Physics Phun with Phriends


I wanted to share the longer version of an article I published for my school newspaper – on Page 9 in the flipbook for the issue coming out tomorrow, February 2nd. Check it out on the website, too, to see all of our cool page designs and other articles!

For this in-depth article, I had the opportunity to examine the physics behind Olympic sports. I had a conversation with my AP Chemistry and Physics teachers, Mr. Panzilius and Mr. Sumida, about the three disparate sports of skating, snowboarding and curling and compiled it into an article highlighting the common forces at work in each sport. My biggest takeaways: Olympic-level athletes use the conservation of momentum to their advantage and strive to move as smoothly as possible, in order to preserve their speed and save energy. It is amazing to see how hard Olympic athletes train to make minute changes that ultimately, using the power of physics, allow for vast improvements in their performance.

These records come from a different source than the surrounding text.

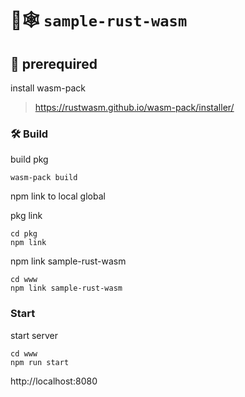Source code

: # 🦀🕸️ `sample-rust-wasm`

## 🚴 prerequired

install wasm-pack

> https://rustwasm.github.io/wasm-pack/installer/

### 🛠️ Build

build pkg

```
wasm-pack build
```

npm link to local global

pkg link

```
cd pkg
npm link
```

npm link sample-rust-wasm

```
cd www
npm link sample-rust-wasm
```

### Start

start server

```
cd www
npm run start
```

http://localhost:8080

Physics Phun with Phriends

Skating with Momentum

One of the most important elements of figure skating is elaborate spins. Skaters start with their arms held out at their sides and bring them in, spinning faster as they do so.

“When the skater moves their arms inward while turning their body, it’s like you on a merry-go-round moving toward the middle. As you move toward the middle, there’s less of the body spinning. Since there’s less spinning, it can spin faster,” AP Physics teacher Philip Sumida said, illustrating the principle of the conservation of angular momentum.


Snowboard halfpipe is an Olympic event where stars like Shaun White glide back and forth from one side of a halfpipe to the other, while performing tricks and gaining amplitude.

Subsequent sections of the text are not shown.